I was able to complete two memos and attend three of the BreakOUT! youth groups while interning. However all of us were taken on a tour of the levees by a JJPL organizer and attended a mini-inspection of the Youth Study Center, a euphemistic title for the Juvenile Detention Center of Orleans Parish.

Our legal work focused on creating a strategy for addressing the educational abuses students daily  face through harsh suspension and expulsion policies. Mine specifically addressed what specific due process rights students are due at different time intervals of suspensions. According to the regulations governing the Orleans Parish Schools young people must have an expulsion hearing within ten days, yet they regularly go longer than ten days without a hearing. I was able to read memos from former Louisiana State Attorney Generals, local and federal cases, and policy memorandum in order to address these due process concerns.
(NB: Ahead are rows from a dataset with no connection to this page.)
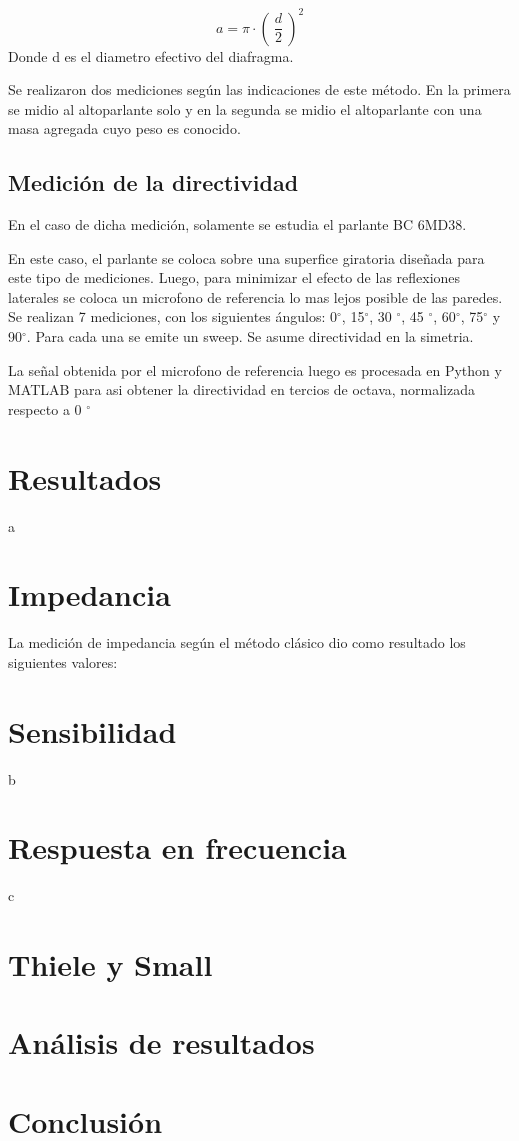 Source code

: \documentclass[]{article}
\makeatletter
\newcommand{\figura}[3]{
\vspace{0.2 cm}
\begin{figurehere}
\centering
\texttt{[image: \#1]}
\captionof{figure}{#2}
\label{#3}
\end{figurehere}
\vspace{0.2 cm}
}
\newenvironment{figurehere}   %
  {\def\@captype{figure}}   %
  {\par\medskip}
  {}              %
\makeatother
\begin{document}
\begin{multicols}{2}
\begin{equation}
a=\pi \cdot \left( \ \frac{d}{2} \ \right)^2
\end{equation}
Donde d es el diametro efectivo del diafragma.

Se realizaron dos mediciones según las indicaciones de este método. En la
primera se midio al altoparlante solo y en la segunda se midio el altoparlante
con una masa agregada cuyo peso es conocido.

\subsection{Medición de la directividad}
En el caso de dicha medición, solamente se estudia el parlante BC 6MD38.


En este caso, el parlante se coloca sobre una superfice giratoria diseñada para
este tipo de mediciones. Luego, para minimizar el efecto de las reflexiones laterales
se coloca un microfono de referencia lo mas lejos posible de las paredes.
Se realizan 7 mediciones, con los siguientes ángulos: 0$^\circ$, 15$^\circ$,
30 $^\circ$, 45 $^\circ$, 60$^\circ$, 75$^\circ$ y 90$^\circ$. Para cada una se
emite un sweep. Se asume directividad en la simetria.

La señal obtenida por el microfono de referencia luego es procesada
en Python y MATLAB para asi obtener la directividad en tercios de octava, normalizada
respecto a 0 $^\circ$
\section{Resultados}
a
\section{Impedancia}
La medición de impedancia según el método clásico dio como resultado
los siguientes valores:
\section{Sensibilidad}
b
\section{Respuesta en frecuencia}
c
\section{Thiele y Small}




\section{Análisis de resultados}

\section{Conclusión}


\printbibliography

\end{multicols}
\end{document}
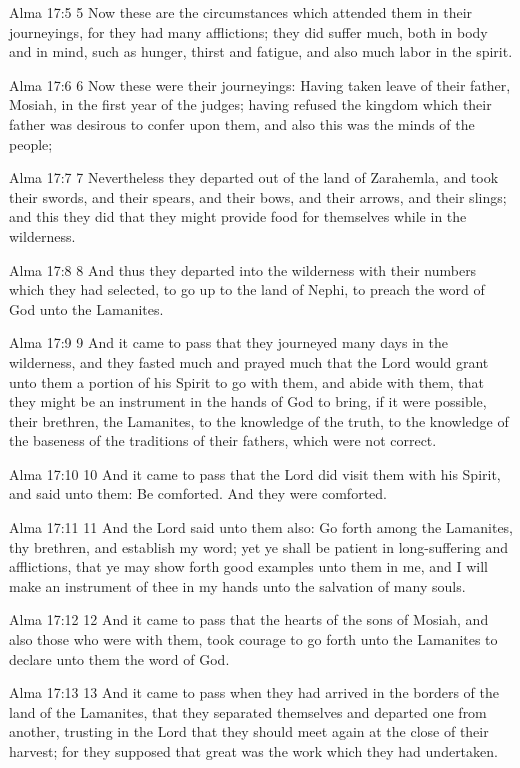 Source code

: Alma 17:5
 5 Now these are the circumstances which attended them in their
journeyings, for they had many afflictions; they did suffer much,
both in body and in mind, such as hunger, thirst and fatigue, and
also much labor in the spirit.

Alma 17:6
 6 Now these were their journeyings: Having taken leave of their
father, Mosiah, in the first year of the judges; having refused
the kingdom which their father was desirous to confer upon them,
and also this was the minds of the people;

Alma 17:7
 7 Nevertheless they departed out of the land of Zarahemla, and
took their swords, and their spears, and their bows, and their
arrows, and their slings; and this they did that they might
provide food for themselves while in the wilderness.

Alma 17:8
 8 And thus they departed into the wilderness with their numbers
which they had selected, to go up to the land of Nephi, to preach
the word of God unto the Lamanites.

Alma 17:9
 9 And it came to pass that they journeyed many days in the
wilderness, and they fasted much and prayed much that the Lord
would grant unto them a portion of his Spirit to go with them,
and abide with them, that they might be an instrument in the
hands of God to bring, if it were possible, their brethren, the
Lamanites, to the knowledge of the truth, to the knowledge of the
baseness of the traditions of their fathers, which were not
correct.

Alma 17:10
 10 And it came to pass that the Lord did visit them with his
Spirit, and said unto them: Be comforted. And they were
comforted.

Alma 17:11
 11 And the Lord said unto them also: Go forth among the
Lamanites, thy brethren, and establish my word; yet ye shall be
patient in long-suffering and afflictions, that ye may show forth
good examples unto them in me, and I will make an instrument of
thee in my hands unto the salvation of many souls.

Alma 17:12
 12 And it came to pass that the hearts of the sons of Mosiah,
and also those who were with them, took courage to go forth unto
the Lamanites to declare unto them the word of God.

Alma 17:13
 13 And it came to pass when they had arrived in the borders of
the land of the Lamanites, that they separated themselves and
departed one from another, trusting in the Lord that they should
meet again at the close of their harvest; for they supposed that
great was the work which they had undertaken.

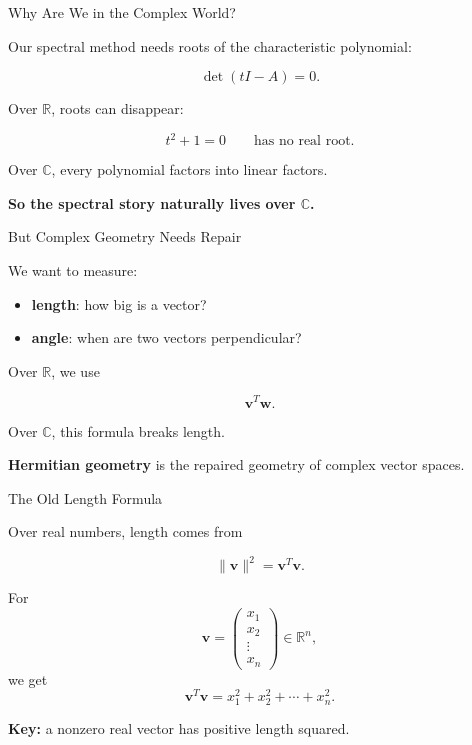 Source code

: \documentclass[10pt]{beamer}
\theoremstyle{definition}
\newcommand{\x}[1]{\alert{\textbf{#1}}}
\begin{document}
\begin{frame}{Why Are We in the Complex World?}

Our spectral method needs roots of the characteristic polynomial:

$$
\det(tI-A)=0.
$$

\vfill\pause

Over $\mathbb{R}$, roots can disappear:

$$
t^2+1=0
\qquad\text{has no real root.}
$$

\vfill

Over $\mathbb{C}$, every polynomial factors into linear factors.

\vfill\pause

\x{So the spectral story naturally lives over $\mathbb{C}$.}

\end{frame}


\begin{frame}{But Complex Geometry Needs Repair}

We want to measure:

\vfill

\begin{itemize}
\item \x{length}: how big is a vector?
\item \x{angle}: when are two vectors perpendicular?
\end{itemize}

\vfill\pause

Over $\mathbb{R}$, we use

$$
\mathbf v^T\mathbf w.
$$

\vfill

Over $\mathbb{C}$, this formula breaks length.

\vfill\pause

\x{Hermitian geometry} is the repaired geometry of complex vector spaces.

\end{frame}


\begin{frame}{The Old Length Formula}

Over real numbers, length comes from

$$
\|\mathbf{v}\|^2=\mathbf{v}^T\mathbf{v}.
$$

\vfill

For
$$
\mathbf{v}=\begin{pmatrix}x_1\\x_2\\ \vdots \\x_n\end{pmatrix}\in\mathbb{R}^n,
$$
we get
$$
\mathbf{v}^T\mathbf{v}
=x_1^2+x_2^2+\cdots+x_n^2.
$$

\vfill

\x{Key:} a nonzero real vector has positive length squared.

\end{frame}
\end{document}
In my second week I met with another JJPL attorney who has, since July, been attempting to get co-representation for a young man’s claims of negligence against a Louisiana juvenile detention facility. The young man was severely beaten in July and the statute of limitations on his claim have almost run out. The JJPL attorney I met with wanted me to draft a brief outlying all of his claims. With this, he thought, an outside attorney might be more easily persuaded to represent the youth. This was an overwhelming task and required me to research both local and federal laws governing such claims as well as researching the Louisiana torts laws. The lack of available claims for this young man, for whom a severe beating was not part of the punishment assigned at his trial, was appalling and revealed the ways in which the rights of inmates have been reduced sharply despite the widespread knowledge of sexual assault, rape, and assault that occur within detention centers.

Yet the staff of JJPL encounter these conditions and impediments on a daily basis. Like the city itself, the JJPL offices are filled with joy in order to counter the devastation of this work. JJPL also focuses on incorporating the voices of the youth they serve into their strategic planning in order to address not just the diminishing legal options available but to also empower and inform the people affected by these policies. While at JJPL Martha, Erica, and I were able to hear a meeting of Young Adults Striving for Success (YASS) where they planned a prom for all the youth currently suspended or expelled. Intense planning went into the colors, the location, and the advertising in order to ensure that all youth from all over New Orleans could attend.

To research concerns of due process, negligence complaints against juvenile detention centers and to correspond with adults serving time since they were juveniles requires this kind of dedication to survival and joy. While all of the work at JJPL was extraordinary the voices and work of the youth continuously uplifted and inspired us. Our work improved because of them, and we all hope that our work, in some way, can positively affect their lives.